Y hoy Jesús nos dirá: ‘Si el mundo os odia, sabed que me ha odiado a mí antes que a vosotros… no sois del mundo… por eso el mundo os odia…’ Bien conocemos la historia de las persecuciones que han sufrido los cristianos a lo largo de los tiempos. El innumerable ejército de los mártires glorifica al Señor.

Recordamos aquella multitud innumerable de los vestidos de blanco y con palmas en sus manos de quienes nos habla el libro de la Apocalipsis. ‘¿Quiénes son y de dónde han venido? Esos son los que vienen de la gran tribulación, los que han lavado y purificado sus túnicas en la sangre del Cordero’.

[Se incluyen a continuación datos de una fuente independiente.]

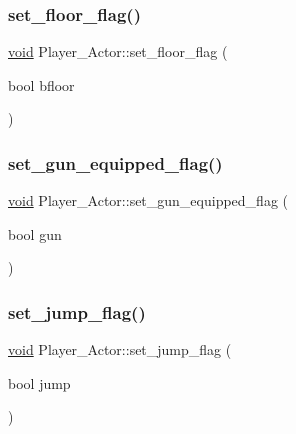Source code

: \mbox{\label{classPlayer__Actor_acc7db4ce6aea45fca15f9c0ac829656c}} 
\subsubsection{\texorpdfstring{set\+\_\+floor\+\_\+flag()}{set\_floor\_flag()}}
{\footnotesize\ttfamily \hyperlink{imgui__impl__opengl3__loader_8h_ac668e7cffd9e2e9cfee428b9b2f34fa7}{void} Player\+\_\+\+Actor\+::set\+\_\+floor\+\_\+flag (\begin{DoxyParamCaption}\item[{bool}]{bfloor }\end{DoxyParamCaption})\hspace{0.3cm}{\ttfamily [inline]}}

\mbox{\label{classPlayer__Actor_a026209b92ddb9579ed0cf9c648a3b6c1}} 
\subsubsection{\texorpdfstring{set\+\_\+gun\+\_\+equipped\+\_\+flag()}{set\_gun\_equipped\_flag()}}
{\footnotesize\ttfamily \hyperlink{imgui__impl__opengl3__loader_8h_ac668e7cffd9e2e9cfee428b9b2f34fa7}{void} Player\+\_\+\+Actor\+::set\+\_\+gun\+\_\+equipped\+\_\+flag (\begin{DoxyParamCaption}\item[{bool}]{gun }\end{DoxyParamCaption})\hspace{0.3cm}{\ttfamily [inline]}}

\mbox{\label{classPlayer__Actor_a52135592f396bf6382b240f6365ce440}} 
\subsubsection{\texorpdfstring{set\+\_\+jump\+\_\+flag()}{set\_jump\_flag()}}
{\footnotesize\ttfamily \hyperlink{imgui__impl__opengl3__loader_8h_ac668e7cffd9e2e9cfee428b9b2f34fa7}{void} Player\+\_\+\+Actor\+::set\+\_\+jump\+\_\+flag (\begin{DoxyParamCaption}\item[{bool}]{jump }\end{DoxyParamCaption})\hspace{0.3cm}{\ttfamily [inline]}}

No siempre el mundo nos va a entender. No siempre se va a entender la obra de la Iglesia. Bien sabemos cómo de una forma o de otra se la quiere desprestigiar. Se quiere ver ocultas intenciones en lo que hacen los cristianos y ante la más mínima debilidad que podamos tener enseguida se nos acusará con las más duras acusaciones porque sería una forma de desprestigiar, obscurecer lo bueno que haga la Iglesia. No se es capaz de ver cómo la Iglesia aunque compuesta por hombres con todas sus debilidades humanas, es algo divino porque quien guía y conduce a la Iglesia es el Espíritu del Señor. Como nos dice Jesús: ‘Todo eso lo harán con vosotros a causa de mi nombre, porque no conocen al que me envió’.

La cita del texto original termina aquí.